Regarding arrhythmias, ventricular extrasystoles were the most frequently found, similarly to that reported in the safety studies analyzed in the meta-analysis by Geleijnse et al.18 However, the incidence was higher than that reported in most studies, that by Takeuchi et al. 30 being the one that got closer. That study, with 1,090 patients, has assessed different dobutamine-atropine protocols, with a 43.6% incidence of ventricular extrasystoles.30 Non-sustained ventricular tachycardia had the second highest incidence, 15 patients (7.3%), which was also greater than those already published, with a mean of 2.19% (range, 0.2% to 7.3%).18 The study conducted by Bremer et al.,31 with 4,035 patients, assessing the safety of stress echocardiography performed by nurses, was the only to show an incidence similar to the one of that group. Sustained ventricular tachycardia occurred in 2 (1%) patients, and that incidence was also higher than the one reported in previous studies for patients without Chagas disease, whose mean was 0.15% (range, 0.0% to 0.78%). Regarding supraventricular arrhythmias, the incidence was similar to that of other studies, where atrial fibrillation had a mean incidence of 0.9%, and sustained supraventricular tachycardia, of 1.3%.18 Our patients had 0.5% and 1.0%, respectively.

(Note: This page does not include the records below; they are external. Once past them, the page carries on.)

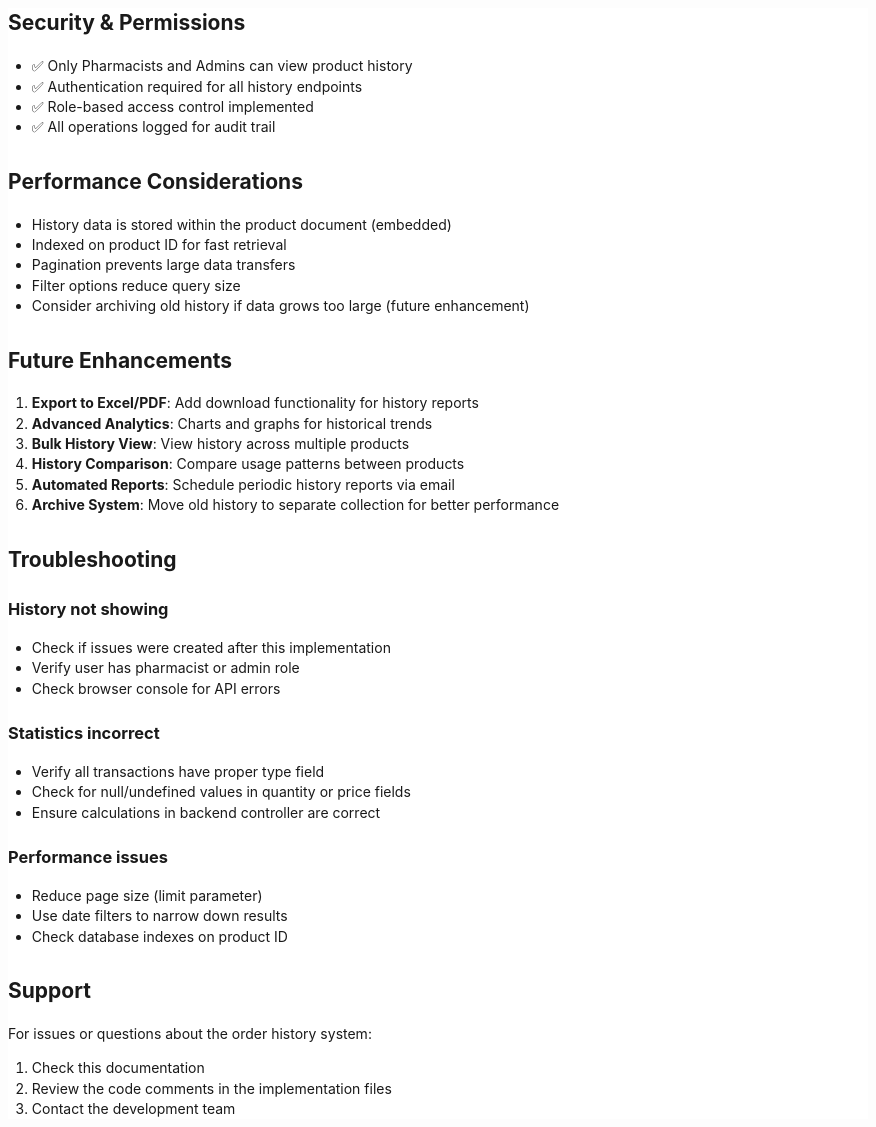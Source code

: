 ## Security & Permissions

- ✅ Only Pharmacists and Admins can view product history
- ✅ Authentication required for all history endpoints
- ✅ Role-based access control implemented
- ✅ All operations logged for audit trail

## Performance Considerations

- History data is stored within the product document (embedded)
- Indexed on product ID for fast retrieval
- Pagination prevents large data transfers
- Filter options reduce query size
- Consider archiving old history if data grows too large (future enhancement)

## Future Enhancements

1. **Export to Excel/PDF**: Add download functionality for history reports
2. **Advanced Analytics**: Charts and graphs for historical trends
3. **Bulk History View**: View history across multiple products
4. **History Comparison**: Compare usage patterns between products
5. **Automated Reports**: Schedule periodic history reports via email
6. **Archive System**: Move old history to separate collection for better performance

## Troubleshooting

### History not showing
- Check if issues were created after this implementation
- Verify user has pharmacist or admin role
- Check browser console for API errors

### Statistics incorrect
- Verify all transactions have proper type field
- Check for null/undefined values in quantity or price fields
- Ensure calculations in backend controller are correct

### Performance issues
- Reduce page size (limit parameter)
- Use date filters to narrow down results
- Check database indexes on product ID

## Support

For issues or questions about the order history system:
1. Check this documentation
2. Review the code comments in the implementation files
3. Contact the development team
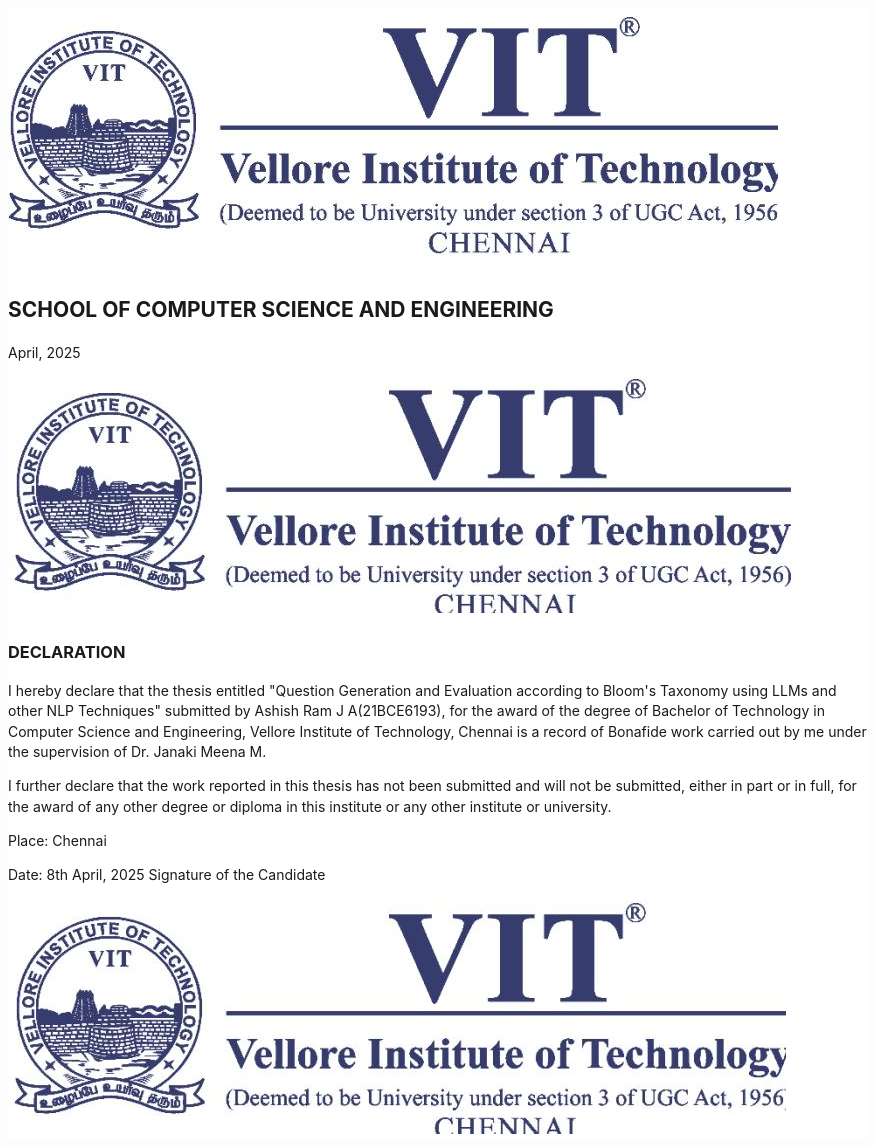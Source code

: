 ![](/extracted_images/7e232ec4-7c2c-4179-ad21-403af33e37cf/Project_Report_Updated/_page_1_Picture_5.jpeg)

## **SCHOOL OF COMPUTER SCIENCE AND ENGINEERING**

April, 2025

![](/extracted_images/7e232ec4-7c2c-4179-ad21-403af33e37cf/Project_Report_Updated/_page_2_Picture_0.jpeg)

### **DECLARATION**

I hereby declare that the thesis entitled "Question Generation and Evaluation according to Bloom's Taxonomy using LLMs and other NLP Techniques" submitted by Ashish Ram J A(21BCE6193), for the award of the degree of Bachelor of Technology in Computer Science and Engineering, Vellore Institute of Technology, Chennai is a record of Bonafide work carried out by me under the supervision of Dr. Janaki Meena M.

I further declare that the work reported in this thesis has not been submitted and will not be submitted, either in part or in full, for the award of any other degree or diploma in this institute or any other institute or university.

Place: Chennai

Date: 8th April, 2025 Signature of the Candidate

![](/extracted_images/7e232ec4-7c2c-4179-ad21-403af33e37cf/Project_Report_Updated/_page_3_Picture_0.jpeg)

Unwanted adverse effects, such as chest pain, had a lower incidence than in previous studies, such as that by Mathias et al.,32 San Roman et al.25 and Mertes et al.,20 where chest pain occurred in 12.6%, 8.5% and 12.7%, respectively. Headache had the same frequency of that in other studies, as demonstrated by Mathias et al.,32 Mertes et al.20 and San Roman et al.,25 with incidence of 1.9%, 4% and 1.9%, respectively.

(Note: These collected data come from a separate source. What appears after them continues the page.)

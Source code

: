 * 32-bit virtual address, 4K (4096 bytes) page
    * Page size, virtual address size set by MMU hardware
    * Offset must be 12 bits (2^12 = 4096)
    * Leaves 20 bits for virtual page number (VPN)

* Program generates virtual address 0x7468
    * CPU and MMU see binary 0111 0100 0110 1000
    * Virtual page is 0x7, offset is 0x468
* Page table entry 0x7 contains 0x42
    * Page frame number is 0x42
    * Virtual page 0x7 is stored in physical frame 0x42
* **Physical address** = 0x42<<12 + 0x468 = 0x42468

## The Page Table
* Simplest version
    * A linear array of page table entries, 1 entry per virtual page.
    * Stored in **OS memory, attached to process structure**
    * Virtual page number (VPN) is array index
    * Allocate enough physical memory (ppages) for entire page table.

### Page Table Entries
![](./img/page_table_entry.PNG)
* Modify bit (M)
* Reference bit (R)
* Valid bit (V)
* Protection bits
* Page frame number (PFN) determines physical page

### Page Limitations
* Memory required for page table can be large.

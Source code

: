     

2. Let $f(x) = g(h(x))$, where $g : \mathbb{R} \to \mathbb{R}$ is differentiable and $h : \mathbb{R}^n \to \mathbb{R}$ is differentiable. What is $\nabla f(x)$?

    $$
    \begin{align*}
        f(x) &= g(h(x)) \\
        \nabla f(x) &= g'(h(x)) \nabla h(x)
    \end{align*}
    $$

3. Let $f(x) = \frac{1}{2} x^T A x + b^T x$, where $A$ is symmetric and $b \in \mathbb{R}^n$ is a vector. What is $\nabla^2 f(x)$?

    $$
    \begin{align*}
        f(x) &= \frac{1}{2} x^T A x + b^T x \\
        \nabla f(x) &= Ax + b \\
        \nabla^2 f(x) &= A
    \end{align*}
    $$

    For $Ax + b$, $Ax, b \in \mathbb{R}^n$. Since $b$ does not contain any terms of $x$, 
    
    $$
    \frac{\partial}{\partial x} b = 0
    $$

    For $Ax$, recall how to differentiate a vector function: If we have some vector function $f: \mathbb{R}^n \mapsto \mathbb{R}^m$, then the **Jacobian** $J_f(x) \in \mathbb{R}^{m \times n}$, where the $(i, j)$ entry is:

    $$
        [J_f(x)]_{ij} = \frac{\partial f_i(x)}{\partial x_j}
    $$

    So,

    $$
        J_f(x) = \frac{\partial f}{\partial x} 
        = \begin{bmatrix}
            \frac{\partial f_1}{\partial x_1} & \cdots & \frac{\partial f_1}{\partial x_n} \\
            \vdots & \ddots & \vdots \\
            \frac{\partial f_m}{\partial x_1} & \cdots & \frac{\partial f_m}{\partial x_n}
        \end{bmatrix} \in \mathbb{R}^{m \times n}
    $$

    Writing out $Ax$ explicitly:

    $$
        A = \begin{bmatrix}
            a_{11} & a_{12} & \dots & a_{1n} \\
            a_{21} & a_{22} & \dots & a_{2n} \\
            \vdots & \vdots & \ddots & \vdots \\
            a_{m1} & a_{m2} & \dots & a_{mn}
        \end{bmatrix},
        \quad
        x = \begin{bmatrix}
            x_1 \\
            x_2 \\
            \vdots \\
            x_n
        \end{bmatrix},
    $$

In addition, the incidence of hypertensive response and hypotension was lower than that of the safety studies assessed in the meta-analysis by Geleijnse et al.,18 in which the mean incidence of hypertension as the cause of protocol interruption was 1.3%, and that of hypotension, 1.7%. A recent retrospective analysis by Abram et al.,33 with 2,968 patients with no cardiovascular disease and normal findings on stress echocardiography, has shown that blood pressure variation during the exam depends on age, sex and use of atropine. A greater increase in systolic blood pressure was seen in men and young individuals, with a more pronounced effect of atropine among the young.
This study is a retrospective analysis of a database, with the limitations inherent in that type of analysis. However, the exams were systematically performed by the same trained medical and nurse team, with large experience in that type of exam.

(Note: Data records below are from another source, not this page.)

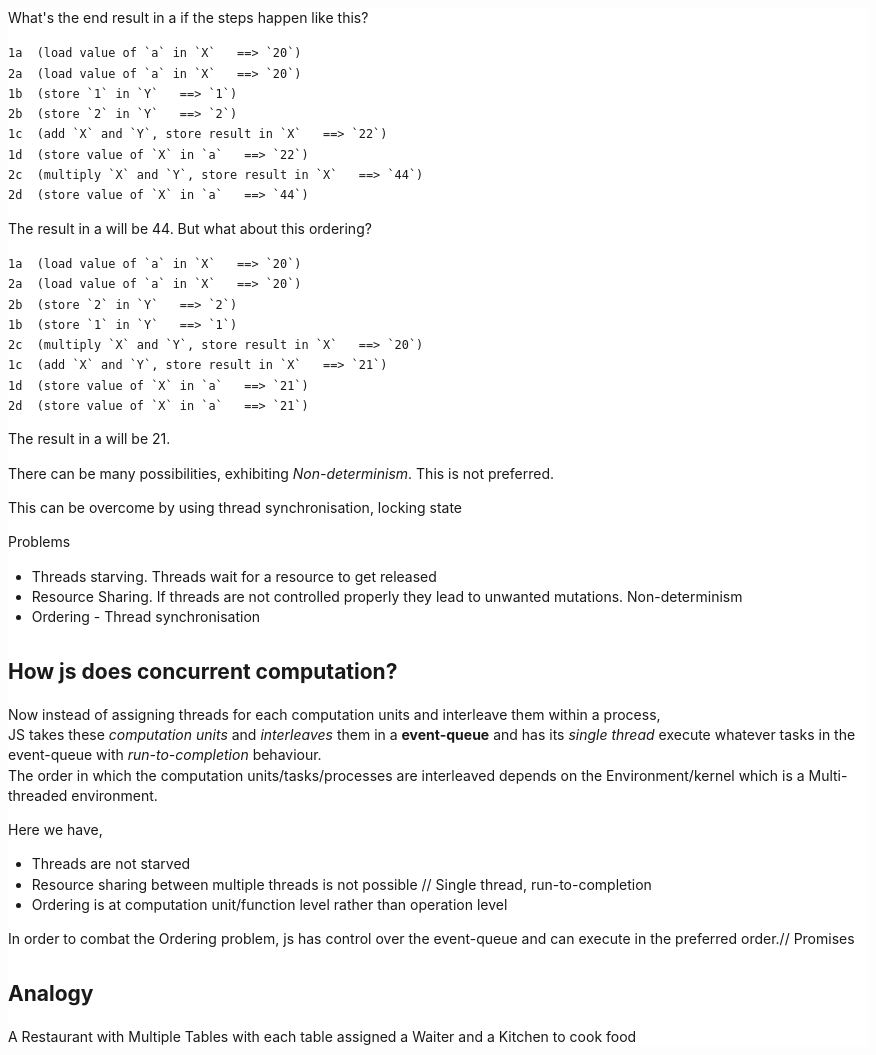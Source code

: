 What's the end result in a if the steps happen like this?

```
1a  (load value of `a` in `X`   ==> `20`)
2a  (load value of `a` in `X`   ==> `20`)
1b  (store `1` in `Y`   ==> `1`)
2b  (store `2` in `Y`   ==> `2`)
1c  (add `X` and `Y`, store result in `X`   ==> `22`)
1d  (store value of `X` in `a`   ==> `22`)
2c  (multiply `X` and `Y`, store result in `X`   ==> `44`)
2d  (store value of `X` in `a`   ==> `44`)
```
The result in a will be 44. But what about this ordering?

```
1a  (load value of `a` in `X`   ==> `20`)
2a  (load value of `a` in `X`   ==> `20`)
2b  (store `2` in `Y`   ==> `2`)
1b  (store `1` in `Y`   ==> `1`)
2c  (multiply `X` and `Y`, store result in `X`   ==> `20`)
1c  (add `X` and `Y`, store result in `X`   ==> `21`)
1d  (store value of `X` in `a`   ==> `21`)
2d  (store value of `X` in `a`   ==> `21`)
```
The result in a will be 21.

There can be many possibilities, exhibiting *Non-determinism*. This is not preferred.

This can be overcome by using thread synchronisation, locking state

Problems
  - Threads starving. Threads wait for a resource to get released
  - Resource Sharing. If threads are not controlled properly they lead to unwanted mutations. Non-determinism
  - Ordering - Thread synchronisation

## How js does concurrent computation?

Now instead of assigning threads for each computation units and
interleave them within a process,  
JS  takes these *computation units* and *interleaves* them in a **event-queue** and has its *single
thread* execute whatever tasks in the event-queue with *run-to-completion* behaviour.  
The order in which the computation units/tasks/processes are interleaved depends on the Environment/kernel which is a Multi-threaded environment.

Here we have,
- Threads are not starved
- Resource sharing between multiple threads is not possible // Single thread, run-to-completion
- Ordering is at computation unit/function level rather than operation level

In order to combat the Ordering problem, js has control over the
event-queue and can execute in the preferred order.// Promises

## Analogy
A Restaurant with Multiple Tables with each table assigned a Waiter and a Kitchen to cook food

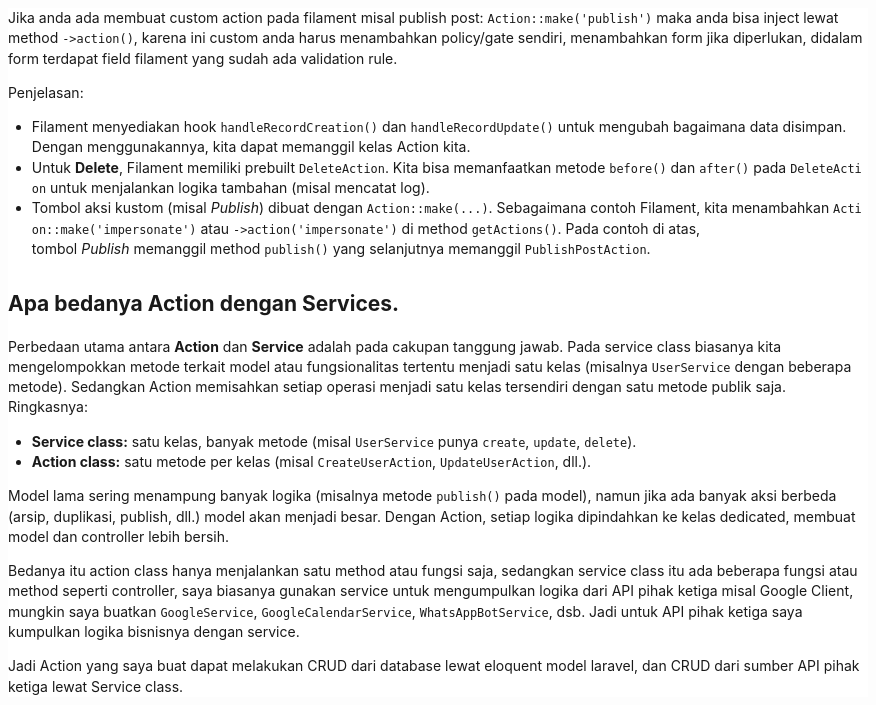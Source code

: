 Jika anda ada membuat custom action pada filament misal publish post: `Action::make('publish')` maka anda bisa inject lewat method `->action()`, karena ini custom anda harus menambahkan policy/gate sendiri, menambahkan form jika diperlukan, didalam form terdapat field filament yang sudah ada validation rule.

Penjelasan:
- Filament menyediakan hook `handleRecordCreation()` dan `handleRecordUpdate()` untuk mengubah bagaimana data disimpan. Dengan menggunakannya, kita dapat memanggil kelas Action kita.
- Untuk **Delete**, Filament memiliki prebuilt `DeleteAction`. Kita bisa memanfaatkan metode `before()` dan `after()` pada `DeleteAction` untuk menjalankan logika tambahan (misal mencatat log).
- Tombol aksi kustom (misal _Publish_) dibuat dengan `Action::make(...)`. Sebagaimana contoh Filament, kita menambahkan `Action::make('impersonate')` atau `->action('impersonate')` di method `getActions()`. Pada contoh di atas, tombol _Publish_ memanggil method `publish()` yang selanjutnya memanggil `PublishPostAction`.

## Apa bedanya Action dengan Services.

Perbedaan utama antara **Action** dan **Service** adalah pada cakupan tanggung jawab. Pada service class biasanya kita mengelompokkan metode terkait model atau fungsionalitas tertentu menjadi satu kelas (misalnya `UserService` dengan beberapa metode). Sedangkan Action memisahkan setiap operasi menjadi satu kelas tersendiri dengan satu metode publik saja. Ringkasnya:
- **Service class:** satu kelas, banyak metode (misal `UserService` punya `create`, `update`, `delete`).
- **Action class:** satu metode per kelas (misal `CreateUserAction`, `UpdateUserAction`, dll.).

Model lama sering menampung banyak logika (misalnya metode `publish()` pada model), namun jika ada banyak aksi berbeda (arsip, duplikasi, publish, dll.) model akan menjadi besar. Dengan Action, setiap logika dipindahkan ke kelas dedicated, membuat model dan controller lebih bersih.

Bedanya itu action class hanya menjalankan satu method atau fungsi saja, sedangkan service class itu ada beberapa fungsi atau method seperti controller, saya biasanya gunakan service untuk mengumpulkan logika dari API pihak ketiga misal Google Client, mungkin saya buatkan `GoogleService`, `GoogleCalendarService`, `WhatsAppBotService`, dsb. Jadi untuk API pihak ketiga saya kumpulkan logika bisnisnya dengan service.

Jadi Action yang saya buat dapat melakukan CRUD dari database lewat eloquent model laravel, dan CRUD dari sumber API pihak ketiga lewat Service class.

The database is small as compared to those of safety studies of stress echocardiography, but the identification of that type of patient is limited.
We had no coronary angiography of the patients who reported previous history of acute myocardial infarction. Thus, one might argue whether the segmental contractility alteration of such patients, when present, could be attributed to acute myocardial infarction or to Chagas heart disease. However, the number of those patients in our sample was reduced.
The interobserver variation analysis of the echocardiographic data could not be performed, because the digital images were not stored.
Stress echocardiography with dobutamine and atropine showed to be safe in the population of patients with Chagas disease, in which no life-threatening outcome was observed.
The incidence of arrhythmias during the exam was higher than that found in studies with populations without Chagas disease.
The incidence of adverse effects, such as chest pain, arterial hypertension and hypotension, was lower than that found in studies with populations without Chagas disease.
Sources of Funding
There were no external funding sources for this study.
This article is part of the thesis of Doctoral submitted by Daniela do Carmo Rassi, from Universidade Federal de Goiás.